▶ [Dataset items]
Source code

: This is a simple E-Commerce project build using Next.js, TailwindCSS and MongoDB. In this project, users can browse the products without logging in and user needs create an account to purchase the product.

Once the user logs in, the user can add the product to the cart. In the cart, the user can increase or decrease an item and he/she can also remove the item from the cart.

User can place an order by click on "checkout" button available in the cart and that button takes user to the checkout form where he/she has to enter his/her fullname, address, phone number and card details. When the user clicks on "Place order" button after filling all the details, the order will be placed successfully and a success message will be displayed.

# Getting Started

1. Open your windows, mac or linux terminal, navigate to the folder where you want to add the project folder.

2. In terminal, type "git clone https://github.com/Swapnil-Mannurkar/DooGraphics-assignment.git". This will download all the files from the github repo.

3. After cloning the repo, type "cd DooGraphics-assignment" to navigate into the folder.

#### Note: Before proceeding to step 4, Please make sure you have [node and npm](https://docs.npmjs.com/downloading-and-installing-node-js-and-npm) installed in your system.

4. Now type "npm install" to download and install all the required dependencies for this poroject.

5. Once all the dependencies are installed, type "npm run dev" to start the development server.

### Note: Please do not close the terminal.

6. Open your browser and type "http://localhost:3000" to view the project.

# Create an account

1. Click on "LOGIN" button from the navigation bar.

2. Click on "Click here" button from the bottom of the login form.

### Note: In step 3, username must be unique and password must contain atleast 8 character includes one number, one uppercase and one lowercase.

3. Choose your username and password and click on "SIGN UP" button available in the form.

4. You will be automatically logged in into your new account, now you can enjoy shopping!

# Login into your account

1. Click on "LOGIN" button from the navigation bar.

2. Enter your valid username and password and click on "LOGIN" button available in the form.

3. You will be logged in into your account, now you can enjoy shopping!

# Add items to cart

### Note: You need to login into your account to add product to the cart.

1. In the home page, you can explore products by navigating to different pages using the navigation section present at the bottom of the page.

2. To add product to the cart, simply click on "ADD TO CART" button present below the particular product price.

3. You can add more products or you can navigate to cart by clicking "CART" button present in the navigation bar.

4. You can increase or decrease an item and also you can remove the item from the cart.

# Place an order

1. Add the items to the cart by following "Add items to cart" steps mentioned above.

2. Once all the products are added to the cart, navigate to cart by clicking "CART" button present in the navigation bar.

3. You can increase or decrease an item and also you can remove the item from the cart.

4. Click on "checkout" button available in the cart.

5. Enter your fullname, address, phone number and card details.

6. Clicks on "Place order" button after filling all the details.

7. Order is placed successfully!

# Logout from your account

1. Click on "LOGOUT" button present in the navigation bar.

▶ [Try it] Which lines above contain "Please"? Show each of them.

▶ [Response area]
#### Note: Before proceeding to step 4, Please make sure you have [node and npm](https://docs.npmjs.com/downloading-and-installing-node-js-and-npm) installed in your system.
### Note: Please do not close the terminal.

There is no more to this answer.